Hotel Rwanda
Hotel Rwanda is a 2004 drama film directed by Terry George. It is a Canada/United Kingdom/Italy/South Africa co-production, and the first-ever co-production between the rival independent film studios Lions Gate Films and United Artists. more...
Plot
Based on a true event, the movie is about Paul Rusesabagina (Cheadle), a Hutu who managed the four-star Sabena-owned Hôtel des Mille Collines in Kigali, Rwanda. When the 1994 Rwandan Genocide broke out, he thought of only saving his immediate family but as he saw what was happening he opened the hotel to Tutsis and Hutu refugees. He used all the favours he had built up as manager of the hotel and saved the lives of 1,268 refugees, in a fashion similar to Oskar Schindler as portrayed in Schindler's List (1993). The movie ends with Rusesabagina's family and the hotel evacuees crossing the Tutsi rebel line to a refugee camp and from there to Tanzania. Rusesabagina takes orphan children with him on an already full bus. The text suggests some of the generals were punished for their crimes. A happy ending is unusual for a story set against the backdrop of genocide leaving some critics of the film worried that the auspicious heroism of the story fails to impress the horror of the events. However the film's director Terry George defends the film's ending, particularly the safe evacuation of the hotel's occupants and the rescue of Paul's two nieces, as being the events as they happened and therefore impossible to avoid.
Main cast
- Don Cheadle as Paul Rusesabagina
- Sophie Okonedo as Tatsiana Rusesabagina
- Nick Nolte as Colonel Oliver
- Fana Mokoena as General Augustin Bizimungu
- Joaquin Phoenix as Jack
- Jean Reno as Sabena Airlines President, Mr. Tillens (uncredited)
Awards
- Audience Award, Best Feature, 2004 AFI Festival
- AGF People's Choice Award (Terry George), Toronto International Film Festival
- 2005 Nominee for three Academy Awards: Actor in a Leading Role — Don Cheadle, Actress in a Supporting Role — Sophie Okonedo, Writing (Original Screenplay)
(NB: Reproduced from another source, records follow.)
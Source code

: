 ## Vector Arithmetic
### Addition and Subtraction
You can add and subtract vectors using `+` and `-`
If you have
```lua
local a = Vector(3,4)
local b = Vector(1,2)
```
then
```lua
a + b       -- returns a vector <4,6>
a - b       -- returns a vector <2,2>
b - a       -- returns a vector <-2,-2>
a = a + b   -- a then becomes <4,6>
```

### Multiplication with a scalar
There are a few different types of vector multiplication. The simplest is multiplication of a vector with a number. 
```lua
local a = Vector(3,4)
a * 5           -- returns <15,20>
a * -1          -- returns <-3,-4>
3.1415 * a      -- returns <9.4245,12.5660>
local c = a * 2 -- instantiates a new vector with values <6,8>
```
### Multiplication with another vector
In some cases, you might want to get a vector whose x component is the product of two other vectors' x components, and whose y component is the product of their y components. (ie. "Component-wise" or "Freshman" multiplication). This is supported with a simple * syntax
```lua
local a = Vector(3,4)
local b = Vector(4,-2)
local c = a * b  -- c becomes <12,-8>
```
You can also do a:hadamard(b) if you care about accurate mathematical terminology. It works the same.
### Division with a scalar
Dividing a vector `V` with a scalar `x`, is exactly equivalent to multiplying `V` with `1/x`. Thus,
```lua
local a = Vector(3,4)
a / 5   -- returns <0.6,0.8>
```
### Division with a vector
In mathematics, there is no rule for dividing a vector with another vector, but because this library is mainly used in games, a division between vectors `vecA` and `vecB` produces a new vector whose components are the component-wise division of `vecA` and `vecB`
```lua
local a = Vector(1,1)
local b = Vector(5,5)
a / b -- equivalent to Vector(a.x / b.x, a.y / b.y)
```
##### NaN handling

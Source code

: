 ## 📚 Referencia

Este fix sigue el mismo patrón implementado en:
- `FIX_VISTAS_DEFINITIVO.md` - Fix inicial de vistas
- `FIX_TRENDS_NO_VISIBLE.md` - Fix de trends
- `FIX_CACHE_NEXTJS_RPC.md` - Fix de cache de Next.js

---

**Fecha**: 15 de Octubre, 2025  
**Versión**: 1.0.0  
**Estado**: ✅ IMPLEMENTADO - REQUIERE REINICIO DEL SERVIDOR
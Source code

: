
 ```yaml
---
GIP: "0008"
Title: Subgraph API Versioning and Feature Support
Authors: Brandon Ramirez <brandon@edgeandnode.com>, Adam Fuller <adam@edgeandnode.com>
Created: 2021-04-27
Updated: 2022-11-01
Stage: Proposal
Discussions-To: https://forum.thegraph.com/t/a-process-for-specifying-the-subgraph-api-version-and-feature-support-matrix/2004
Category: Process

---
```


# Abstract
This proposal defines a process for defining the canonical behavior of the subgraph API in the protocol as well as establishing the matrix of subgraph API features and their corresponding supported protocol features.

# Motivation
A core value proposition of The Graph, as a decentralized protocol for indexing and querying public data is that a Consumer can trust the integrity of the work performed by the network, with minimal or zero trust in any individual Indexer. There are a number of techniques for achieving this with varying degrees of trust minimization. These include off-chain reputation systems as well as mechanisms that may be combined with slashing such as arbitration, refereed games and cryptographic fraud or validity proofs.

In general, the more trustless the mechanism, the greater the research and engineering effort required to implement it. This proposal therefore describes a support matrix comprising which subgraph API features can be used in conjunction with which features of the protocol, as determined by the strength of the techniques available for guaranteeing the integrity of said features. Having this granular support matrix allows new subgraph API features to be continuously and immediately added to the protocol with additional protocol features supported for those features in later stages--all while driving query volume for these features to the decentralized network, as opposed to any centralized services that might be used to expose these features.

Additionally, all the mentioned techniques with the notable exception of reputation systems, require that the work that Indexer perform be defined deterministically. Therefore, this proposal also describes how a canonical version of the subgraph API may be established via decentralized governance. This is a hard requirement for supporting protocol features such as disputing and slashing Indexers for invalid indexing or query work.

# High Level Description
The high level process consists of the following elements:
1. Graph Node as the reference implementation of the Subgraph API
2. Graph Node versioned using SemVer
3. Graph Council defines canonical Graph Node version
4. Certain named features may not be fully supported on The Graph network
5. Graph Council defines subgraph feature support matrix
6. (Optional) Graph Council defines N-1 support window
- 2005 Nominee for three Golden Globe Awards: Actor in a Leading Role-Drama — Don Cheadle, Best Original Song — A Million Voices by Wyclef Jean, and Best Picture-Drama
Trivia
- Some have complained that the film does not give Canadian Lt-Gen. Roméo Dallaire due credit for his role in trying to stop the violence. He was the Force Commander of UNAMIR, the ill-fated United Nations peacekeeping force sent to Rwanda during the massacre. Instead, he is depicted in a fictionalized form, although in a positive light, as Col. Oliver (played by Nick Nolte).
- Others have argued, however, that although the film can be viewed as the hollywoodisation of a human tragedy (because it has a beginning, a middle, and a heroic end), it did bring a terrible tragedy to the eyes of the world.